[Opening SUPPLIED RECORDS section]

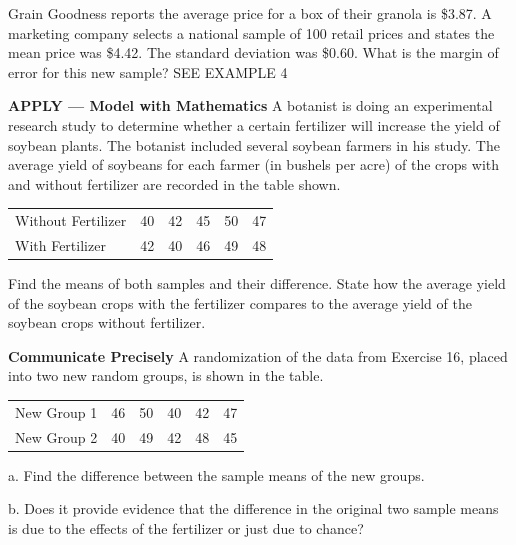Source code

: \documentclass{article}
\newenvironment{practice}[2]{}{}        %
\newcommand{\answer}[1]{}               %
\begin{document}
\begin{practice}{15}{2}
Grain Goodness reports the average price for a box of their granola is \$3.87. A marketing company selects a national sample of 100 retail prices and states the mean price was \$4.42. The standard deviation was \$0.60. What is the margin of error for this new sample? SEE EXAMPLE 4
\answer{(m=0.12)}
\end{practice}
\begin{practice}{16}{2}
\textbf{APPLY — Model with Mathematics} A botanist is doing an experimental research study to determine whether a certain fertilizer will increase the yield of soybean plants. The botanist included several soybean farmers in his study. The average yield of soybeans for each farmer (in bushels per acre) of the crops with and without fertilizer are recorded in the table shown.
\begin{tabular}{lrrrrr}
Without Fertilizer & 40 & 42 & 45 & 50 & 47 \\
With Fertilizer & 42 & 40 & 46 & 49 & 48 \\
\end{tabular}
Find the means of both samples and their difference. State how the average yield of the soybean crops with the fertilizer compares to the average yield of the soybean crops without fertilizer.
\answer{sample mean without fertilizer: (\bar{x}=44.8); sample mean with fertilizer (\bar{x}=45.0); The difference in the sample means is (44.8-45=-0.2). The average yield of bushels of soybeans with the fertilizer is slightly greater than the average yield of the bushels of soybeans without the fertilizer. Since the difference is so small, more testing would definitely be required in order to determine whether the fertilizer was responsible for the higher yield.}
\end{practice}
\begin{practice}{17}{2}
\textbf{Communicate Precisely} A randomization of the data from Exercise 16, placed into two new random groups, is shown in the table.
\begin{tabular}{lrrrrr}
New Group 1 & 46 & 50 & 40 & 42 & 47 \\
New Group 2 & 40 & 49 & 42 & 48 & 45 \\
\end{tabular}
a. Find the difference between the sample means of the new groups.
\answer{a. sample mean new group 1: (\bar{x}=45.0); sample mean new group 2: (\bar{x}=44.8); The difference in the sample means is (45-44.8=0.2).}
b. Does it provide evidence that the difference in the original two sample means is due to the effects of the fertilizer or just due to chance?
\answer{b. The results of the randomization do not provide evidence that the difference in the original two sample means is due to the effects of the fertilizer. Since the difference between the two random groups is as great as the difference between the two original groups, the original difference could be due to chance.}
\end{practice}
\end{document}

[Closing SUPPLIED RECORDS section]

### ASSIGNMENT
Please state how many lines in the entries above include the word "that", giving only the number.

### TASK SOLUTION
2